その間にもシオンの封印は終了し、一先ず城から魔人を排除した。
「しかし、封印なんてできたんだね……」
「まあ、一応。でも、明らかに狂ってる奴は潰しとく方がいいけど」
「そもそも神格に関しては一切スキルに対しての情報が開かされてないので私たちも何がどうできるのか全く分かりません……」
「とりあえず、この札を真っ二つにしたらさっきの双子を消し去れるんだけど……」
シオンから渡された札を破こうとカナデが力を入れる。
「……なんかやめてくれと懇願されている気がする」
「とりあえず私か上位神のカナデさんか対極のオトハさんしか解呪はできないはずなので適当に扱っても大丈夫ですよ?」
「解呪って……呪いなの?コレ」
「ええ、まあ」
カナデはとりあえずアイテムボックスに札を放り込み、自らのマップで神殿の位置を確認する。
「とりあえず、もう神殿行けるのかな?」
「はい。
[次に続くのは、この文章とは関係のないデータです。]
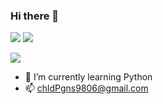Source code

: ### Hi there 👋

<img src="https://img.shields.io/badge/Python-3766AB?style=flat-square&logo=Python&logoColor=white"/>
<img src="https://img.shields.io/badge/html5-E34F26?style=for-the-badge&logo=html5&logoColor=white">


<img src="https://github-readme-stats-git-masterrstaa-rickstaa.vercel.app/api?username=ef4555"/></a>

- 🌱 I’m currently learning Python
- 📫 chldPgns9806@gmail.com

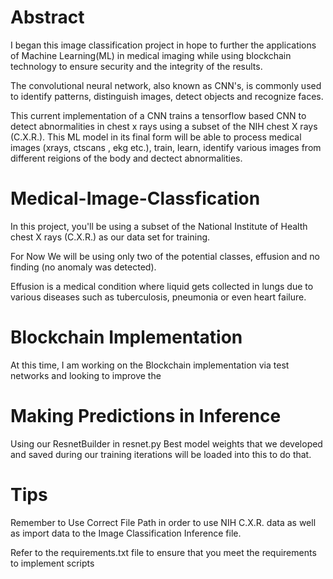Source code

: # Abstract


I began this image classification project in hope to further the applications of Machine Learning(ML) in medical imaging
while using blockchain technology to ensure security and the integrity of the results.

The convolutional neural network, also known as CNN's, is commonly used to identify patterns,
distinguish images, detect objects and recognize faces.

This current implementation of a CNN trains a tensorflow based CNN to detect
abnormalities in chest x rays using a subset of the NIH chest X rays (C.X.R.). 
This ML model in its final form will be able to process 
medical images (xrays, ctscans , ekg etc.), train, learn, identify various images from different reigions 
of the body and dectect abnormalities.

# Medical-Image-Classfication

In this project, you'll be using a subset of the National Institute of Health 
chest X rays (C.X.R.) as our data set for training.

For Now We will be using only two of the potential classes, effusion
and no finding (no anomaly was detected).

Effusion is a medical condition where liquid gets collected
in lungs due to various diseases such as tuberculosis,
pneumonia or even heart failure.

# Blockchain Implementation

At this time, I am working on the Blockchain implementation via test networks and looking to improve the


# Making Predictions in Inference 

Using our ResnetBuilder in resnet.py
Best model weights that we developed and saved during our
training iterations  will be loaded into this to do that.

# Tips
Remember to Use Correct File Path in order to use NIH C.X.R. data 
as well as import data to the Image Classification Inference file. 

Refer to the requirements.txt file to ensure that you meet the requirements to
implement scripts



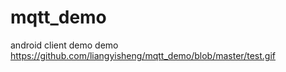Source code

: # mqtt_demo
android client demo
demo https://github.com/liangyisheng/mqtt_demo/blob/master/test.gif

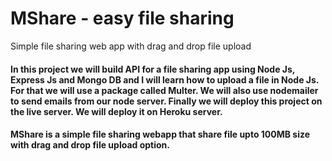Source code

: # MShare - easy file sharing

Simple file sharing web app with drag and drop file upload

<h4>In this project we will build API for a file sharing app using Node Js, Express Js and Mongo DB and I will learn how to upload a file in Node Js. For that we will use a package called Multer. We will also use nodemailer to send emails from our node server. Finally we will deploy this project on the live server. We will deploy it on Heroku server.</h4>
<h4>MShare is a simple file sharing webapp that share file upto 100MB size with drag and drop file upload option.</h4>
じゃあさっさと終わらせてしまいましょうか。この国寒いですし」
「帰ったらお鍋しましょうか」
「向こう初夏だけどね……」
森の付近までカナデが転移を行い、4人の姿が消えた。
こちらに一切気を留めず、転移の魔法陣で去っていく4人をぽかんとした顔で見送る王女と騎士の姿だけがそこに残った。